[Start of section]

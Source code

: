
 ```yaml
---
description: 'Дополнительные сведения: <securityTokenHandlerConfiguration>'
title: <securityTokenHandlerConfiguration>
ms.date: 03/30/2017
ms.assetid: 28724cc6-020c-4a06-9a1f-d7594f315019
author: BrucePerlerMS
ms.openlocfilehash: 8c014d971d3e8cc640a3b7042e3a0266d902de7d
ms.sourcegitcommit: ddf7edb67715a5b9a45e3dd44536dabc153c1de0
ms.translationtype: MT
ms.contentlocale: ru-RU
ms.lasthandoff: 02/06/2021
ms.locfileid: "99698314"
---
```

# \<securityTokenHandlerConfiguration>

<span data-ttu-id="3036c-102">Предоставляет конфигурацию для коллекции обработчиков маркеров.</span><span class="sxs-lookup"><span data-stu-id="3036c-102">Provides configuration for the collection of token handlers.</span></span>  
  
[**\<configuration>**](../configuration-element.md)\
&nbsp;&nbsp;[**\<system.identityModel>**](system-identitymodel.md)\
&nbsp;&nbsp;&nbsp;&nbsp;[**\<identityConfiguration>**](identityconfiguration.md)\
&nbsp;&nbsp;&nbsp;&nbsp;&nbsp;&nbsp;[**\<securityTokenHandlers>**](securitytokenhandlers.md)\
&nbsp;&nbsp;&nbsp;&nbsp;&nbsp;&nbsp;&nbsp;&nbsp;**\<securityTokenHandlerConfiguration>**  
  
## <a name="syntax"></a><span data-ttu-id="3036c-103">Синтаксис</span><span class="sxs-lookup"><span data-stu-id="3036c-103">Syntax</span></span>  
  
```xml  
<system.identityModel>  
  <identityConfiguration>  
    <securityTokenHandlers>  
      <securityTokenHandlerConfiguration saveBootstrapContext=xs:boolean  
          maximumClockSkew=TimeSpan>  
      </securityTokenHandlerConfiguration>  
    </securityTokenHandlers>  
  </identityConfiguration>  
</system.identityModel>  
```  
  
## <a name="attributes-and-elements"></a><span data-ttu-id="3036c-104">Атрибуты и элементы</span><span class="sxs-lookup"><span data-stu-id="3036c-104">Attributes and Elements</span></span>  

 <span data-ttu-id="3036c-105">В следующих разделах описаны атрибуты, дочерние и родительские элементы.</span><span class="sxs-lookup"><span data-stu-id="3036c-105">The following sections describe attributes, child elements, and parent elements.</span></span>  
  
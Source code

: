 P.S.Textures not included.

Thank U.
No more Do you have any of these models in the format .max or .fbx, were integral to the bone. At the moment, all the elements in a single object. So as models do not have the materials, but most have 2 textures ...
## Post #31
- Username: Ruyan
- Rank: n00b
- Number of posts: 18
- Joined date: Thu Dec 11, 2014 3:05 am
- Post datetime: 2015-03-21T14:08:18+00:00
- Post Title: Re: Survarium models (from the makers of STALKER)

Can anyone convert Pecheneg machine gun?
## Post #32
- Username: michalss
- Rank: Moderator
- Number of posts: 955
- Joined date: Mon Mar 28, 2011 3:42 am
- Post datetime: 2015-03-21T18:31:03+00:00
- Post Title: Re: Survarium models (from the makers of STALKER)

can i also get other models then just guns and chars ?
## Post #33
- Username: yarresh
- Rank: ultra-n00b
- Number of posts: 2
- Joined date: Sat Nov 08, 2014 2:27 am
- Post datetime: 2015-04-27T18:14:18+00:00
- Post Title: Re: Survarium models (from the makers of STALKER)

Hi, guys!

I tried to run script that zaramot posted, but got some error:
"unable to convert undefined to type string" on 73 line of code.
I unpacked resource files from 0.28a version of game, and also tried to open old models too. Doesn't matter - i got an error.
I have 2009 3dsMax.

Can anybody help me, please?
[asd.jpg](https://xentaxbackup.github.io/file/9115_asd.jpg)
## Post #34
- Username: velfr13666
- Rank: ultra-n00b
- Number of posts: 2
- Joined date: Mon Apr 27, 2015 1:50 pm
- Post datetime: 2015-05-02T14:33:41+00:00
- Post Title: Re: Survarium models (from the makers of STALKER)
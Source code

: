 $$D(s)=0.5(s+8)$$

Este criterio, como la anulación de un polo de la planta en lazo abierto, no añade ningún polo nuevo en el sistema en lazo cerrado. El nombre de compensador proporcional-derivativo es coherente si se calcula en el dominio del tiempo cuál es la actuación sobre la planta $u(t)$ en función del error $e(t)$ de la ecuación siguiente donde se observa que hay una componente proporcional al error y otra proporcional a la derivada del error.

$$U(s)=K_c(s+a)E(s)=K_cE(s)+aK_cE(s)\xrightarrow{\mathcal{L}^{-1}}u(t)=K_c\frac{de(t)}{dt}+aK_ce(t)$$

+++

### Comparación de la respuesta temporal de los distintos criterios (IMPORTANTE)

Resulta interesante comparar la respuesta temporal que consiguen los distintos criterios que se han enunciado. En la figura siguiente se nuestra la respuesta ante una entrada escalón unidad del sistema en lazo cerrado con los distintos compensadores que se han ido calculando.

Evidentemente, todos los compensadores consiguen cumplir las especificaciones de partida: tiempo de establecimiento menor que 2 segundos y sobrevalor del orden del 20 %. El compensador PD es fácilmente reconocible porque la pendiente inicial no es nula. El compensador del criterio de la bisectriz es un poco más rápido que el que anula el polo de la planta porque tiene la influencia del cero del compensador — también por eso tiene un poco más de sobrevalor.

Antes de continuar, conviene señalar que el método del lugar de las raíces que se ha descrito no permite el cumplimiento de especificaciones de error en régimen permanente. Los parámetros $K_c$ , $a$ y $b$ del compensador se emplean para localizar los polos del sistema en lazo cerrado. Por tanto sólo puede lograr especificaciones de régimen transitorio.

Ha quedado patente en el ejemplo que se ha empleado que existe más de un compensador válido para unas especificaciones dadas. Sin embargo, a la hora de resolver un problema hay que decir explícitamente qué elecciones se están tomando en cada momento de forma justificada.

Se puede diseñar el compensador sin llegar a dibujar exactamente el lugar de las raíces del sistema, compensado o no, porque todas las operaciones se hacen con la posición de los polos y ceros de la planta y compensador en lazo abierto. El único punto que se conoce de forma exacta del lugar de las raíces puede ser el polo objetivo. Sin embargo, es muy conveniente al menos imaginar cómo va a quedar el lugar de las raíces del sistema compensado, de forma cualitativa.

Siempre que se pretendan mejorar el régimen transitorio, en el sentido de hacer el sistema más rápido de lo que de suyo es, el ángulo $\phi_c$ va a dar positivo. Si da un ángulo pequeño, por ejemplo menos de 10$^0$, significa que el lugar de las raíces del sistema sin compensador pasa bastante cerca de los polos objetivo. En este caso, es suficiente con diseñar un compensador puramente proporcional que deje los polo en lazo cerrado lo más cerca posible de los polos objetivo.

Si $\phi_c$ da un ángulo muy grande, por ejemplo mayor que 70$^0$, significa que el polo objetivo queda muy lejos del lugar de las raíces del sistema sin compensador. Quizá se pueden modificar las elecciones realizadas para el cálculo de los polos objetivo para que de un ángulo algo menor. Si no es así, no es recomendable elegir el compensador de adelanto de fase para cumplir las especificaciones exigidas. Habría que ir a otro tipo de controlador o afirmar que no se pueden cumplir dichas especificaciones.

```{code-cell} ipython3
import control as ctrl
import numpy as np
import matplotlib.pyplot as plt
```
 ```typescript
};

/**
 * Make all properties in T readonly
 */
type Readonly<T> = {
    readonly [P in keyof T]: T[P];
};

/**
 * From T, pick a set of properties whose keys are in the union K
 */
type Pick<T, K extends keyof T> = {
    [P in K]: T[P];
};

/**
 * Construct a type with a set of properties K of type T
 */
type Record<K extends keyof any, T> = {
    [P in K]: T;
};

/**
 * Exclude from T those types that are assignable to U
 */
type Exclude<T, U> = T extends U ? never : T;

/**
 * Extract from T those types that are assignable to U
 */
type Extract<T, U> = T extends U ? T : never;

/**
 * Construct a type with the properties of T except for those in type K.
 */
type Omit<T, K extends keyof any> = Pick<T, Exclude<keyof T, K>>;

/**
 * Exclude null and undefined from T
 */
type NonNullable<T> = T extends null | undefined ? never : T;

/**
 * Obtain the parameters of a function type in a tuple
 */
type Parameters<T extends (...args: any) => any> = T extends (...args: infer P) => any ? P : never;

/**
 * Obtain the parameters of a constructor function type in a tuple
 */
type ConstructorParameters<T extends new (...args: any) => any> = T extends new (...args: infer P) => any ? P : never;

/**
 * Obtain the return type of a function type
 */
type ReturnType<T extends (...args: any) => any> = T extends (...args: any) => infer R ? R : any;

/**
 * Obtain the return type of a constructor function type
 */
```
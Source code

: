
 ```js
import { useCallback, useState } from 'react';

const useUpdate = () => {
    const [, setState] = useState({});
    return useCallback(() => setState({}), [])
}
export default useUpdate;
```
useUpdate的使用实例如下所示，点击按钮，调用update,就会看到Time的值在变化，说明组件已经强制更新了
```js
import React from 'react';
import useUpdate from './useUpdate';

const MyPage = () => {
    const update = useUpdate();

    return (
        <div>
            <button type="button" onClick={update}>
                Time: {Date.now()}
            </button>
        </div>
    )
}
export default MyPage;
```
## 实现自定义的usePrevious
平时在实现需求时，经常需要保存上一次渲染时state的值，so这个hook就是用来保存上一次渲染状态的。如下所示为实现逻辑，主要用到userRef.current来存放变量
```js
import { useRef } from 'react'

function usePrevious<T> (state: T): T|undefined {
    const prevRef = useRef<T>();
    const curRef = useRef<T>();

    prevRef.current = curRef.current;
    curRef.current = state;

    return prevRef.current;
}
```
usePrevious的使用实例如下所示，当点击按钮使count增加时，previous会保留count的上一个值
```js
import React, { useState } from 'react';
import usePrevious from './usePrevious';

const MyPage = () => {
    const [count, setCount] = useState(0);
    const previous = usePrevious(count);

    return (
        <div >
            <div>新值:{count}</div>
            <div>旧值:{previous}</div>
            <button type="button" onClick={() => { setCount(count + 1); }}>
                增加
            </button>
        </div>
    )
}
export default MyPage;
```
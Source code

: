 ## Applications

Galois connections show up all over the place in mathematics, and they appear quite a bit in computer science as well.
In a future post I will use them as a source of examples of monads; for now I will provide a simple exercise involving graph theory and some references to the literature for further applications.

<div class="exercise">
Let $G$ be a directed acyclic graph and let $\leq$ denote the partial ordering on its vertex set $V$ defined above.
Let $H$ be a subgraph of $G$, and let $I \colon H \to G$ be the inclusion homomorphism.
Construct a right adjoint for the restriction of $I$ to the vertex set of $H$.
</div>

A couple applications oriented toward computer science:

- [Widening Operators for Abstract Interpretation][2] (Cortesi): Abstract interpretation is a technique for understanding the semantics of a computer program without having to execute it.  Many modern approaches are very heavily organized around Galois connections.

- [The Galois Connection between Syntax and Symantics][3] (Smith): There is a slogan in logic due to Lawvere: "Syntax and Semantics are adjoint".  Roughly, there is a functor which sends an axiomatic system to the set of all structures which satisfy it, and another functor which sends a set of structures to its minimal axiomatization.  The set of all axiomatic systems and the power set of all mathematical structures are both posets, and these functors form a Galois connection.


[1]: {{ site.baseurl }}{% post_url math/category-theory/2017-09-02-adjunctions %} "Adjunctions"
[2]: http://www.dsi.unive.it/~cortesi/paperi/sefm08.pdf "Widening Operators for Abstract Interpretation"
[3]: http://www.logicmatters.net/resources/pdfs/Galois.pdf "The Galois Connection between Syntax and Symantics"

[End of section]

"also" is the word to look for; copy every line of the data that has it.

[Solved problem]
can i also get other models then just guns and chars ?
I unpacked resource files from 0.28a version of game, and also tried to open old models too. Doesn't matter - i got an error.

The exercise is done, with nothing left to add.